Il settore finanziario, e quello bancario in particolare, sono oggetto di una costante supervisione da parte delle rispettive autorità di controllo, a livello nazionale e comunitario. Queste autorità hanno più volte riferito al Parlamento e al Paese sia nelle occasioni rituali (le relazioni periodiche obbligatorie) sia nelle audizioni volta a volta richieste dalle Camere. Anche la magistratura e i corpi di polizia hanno svolto le loro inchieste, riversandone i risultati nei processi e, ove del caso, riportando le evidenze alle stesse autorità di controllo.

Che cosa potranno svelare di più che non sia stato già riferito? Non manca al Parlamento la materia prima per comprendere cosa è accaduto alle banche italiane, né gli fanno difetto gli elementi per valutare se l’azione delle istituzioni di vigilanza è stata appropriata oppure no. Ma quand’anche questo lavoro di ricognizione portasse a un’interessante ricostruzione, sarebbe comunque inutile perché tardivo. La fine della legislatura affetterà la conclusione dei lavori che è ingenuo pensare saranno fatti propri da coloro che seguiranno.
La seconda ragione di inutilità della Commissione è che ormai nel campo della regolamentazione finanziaria non abbiamo più poteri normativi, essendo le competenze state conferite all’Europa, per quanto riguarda la statuizione delle norme, e alla Bce per quanto riguarda la funzione di vigilanza. Ecco perché il risultato dell’inchiesta sarà forse utile per gli studiosi di storia economica, ma non per orientare le scelte del legislatore nel futuro. E c’è il rischio che alla fine serva soltanto per regolare qualche conto. 
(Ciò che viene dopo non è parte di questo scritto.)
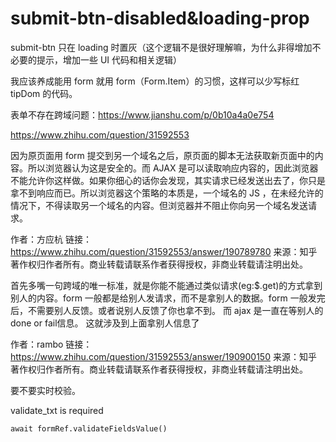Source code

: # submit-btn-disabled&loading-prop

submit-btn 只在 loading 时置灰（这个逻辑不是很好理解嘛，为什么非得增加不必要的提示，增加一些 UI 代码和相关逻辑）

我应该养成能用 form 就用 form（Form.Item）的习惯，这样可以少写标红 tipDom 的代码。

表单不存在跨域问题：<https://www.jianshu.com/p/0b10a4a0e754>

<https://www.zhihu.com/question/31592553>

因为原页面用 form 提交到另一个域名之后，原页面的脚本无法获取新页面中的内容。所以浏览器认为这是安全的。而 AJAX 是可以读取响应内容的，因此浏览器不能允许你这样做。如果你细心的话你会发现，其实请求已经发送出去了，你只是拿不到响应而已。所以浏览器这个策略的本质是，一个域名的 JS ，在未经允许的情况下，不得读取另一个域名的内容。但浏览器并不阻止你向另一个域名发送请求。

作者：方应杭
链接：<https://www.zhihu.com/question/31592553/answer/190789780>
来源：知乎
著作权归作者所有。商业转载请联系作者获得授权，非商业转载请注明出处。

首先多嘴一句跨域的唯一标准，就是你能不能通过类似请求(eg:$.get)的方式拿到别人的内容。form 一般都是给别人发请求，而不是拿别人的数据。form 一般发完后，不需要别人反馈。或者说别人反馈了你也拿不到。 而 ajax 是一直在等别人的 done or fail信息。 这就涉及到上面拿别人信息了

作者：rambo
链接：<https://www.zhihu.com/question/31592553/answer/190900150>
来源：知乎
著作权归作者所有。商业转载请联系作者获得授权，非商业转载请注明出处。

要不要实时校验。

validate_txt is required

`await formRef.validateFieldsValue()`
Che il nuovo dominus delle crisi bancarie non sia più a Roma ma fra Bruxelles e Francoforte lo dimostra un fatto importante accaduto ieri: la proposta di Intesa Sanpaolo di rilevare le due banche venete in crisi. Lo schema immaginato è qualcosa a metà fra quello uscito dal modello italiano delle good banks e quello del Santander–Banco Popular. Se si concretizzasse sarebbe una buona notizia perché arginerebbe una deriva che si faceva di giorno in giorno più preoccupante. Però rimarrà appesa al filo delle necessarie autorizzazioni delle autorità nazionali e sovranazionali (anche se queste ultime non ci metteranno neanche un centesimo!). È troppo sperare che, come nel caso spagnolo, la risposta giunga in pochi giorni, onde evitare che il costo per il sistema Italia cresca ulteriormente?
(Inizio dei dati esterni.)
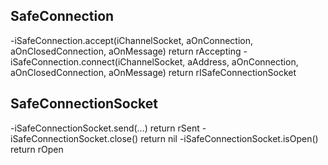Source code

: ## SafeConnection
-iSafeConnection.accept(iChannelSocket, aOnConnection, aOnClosedConnection, aOnMessage) return rAccepting
-iSafeConnection.connect(iChannelSocket, aAddress, aOnConnection, aOnClosedConnection, aOnMessage) return rISafeConnectionSocket

## SafeConnectionSocket
-iSafeConnectionSocket.send(...) return rSent
-iSafeConnectionSocket.close() return nil
-iSafeConnectionSocket.isOpen() return rOpen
A questo proposito, a me che non sono un parlamentare ma solo un cittadino contribuente, piacerebbe che la Commissione rivelasse anche dove erano i nostri deputati e senatori quando si forgiavano le normative europee sul bail-in e quando sono poi state da loro stessi recepite nel nostro ordinamento. Più di qualcuno ha espresso il dubbio che le nostre Camere fossero quantomeno distratte allorché la nuova disciplina venne sottoposta al loro varo. Piacerebbe inoltre sapere perché non si sono occupati di proteggere i risparmiatori dopo l’adozione di quelle norme, favorendo un passaggio graduale, con un’adeguata formazione e informazione, con la verifica preventiva del classamento dei titoli soggetti al fallimento, con un’analisi preventiva della compatibilità dei modelli di business e delle modalità di capitalizzazione delle nostre banche alla luce delle leggi europee. Chiedo venia per la provocazione, ma forse sarebbe più utile una Commissione di indagine sull’attività parlamentare, fattispecie che purtroppo non mi risulta prevista dalle leggi attuali.

Uno studio molto più utile sarebbe invece quello delle nuove modalità di finanziamento dell’economia e del sistema produttivo nel contesto del dopo-crisi: quali sono i nuovi circuiti finanziari che si affermano al di fuori delle banche? Come supportare le imprese nell’epoca della tecnologia finanziaria delle piattaforme di scambio diretto investitori e imprese? Infine, nella legge istitutiva della Commissione si legge che essa è chiamata anche a indagare sulle «conseguenze dell’aggravamento del debito»: ma come, non sono proprio i parlamentari, in quanto autori delle leggi di bilancio, i responsabili dell’aggravamento del debito? E non sanno quali sono le sue conseguenze? Come dire che Verstappen non conosce le conseguenze del pigiare l’acceleratore.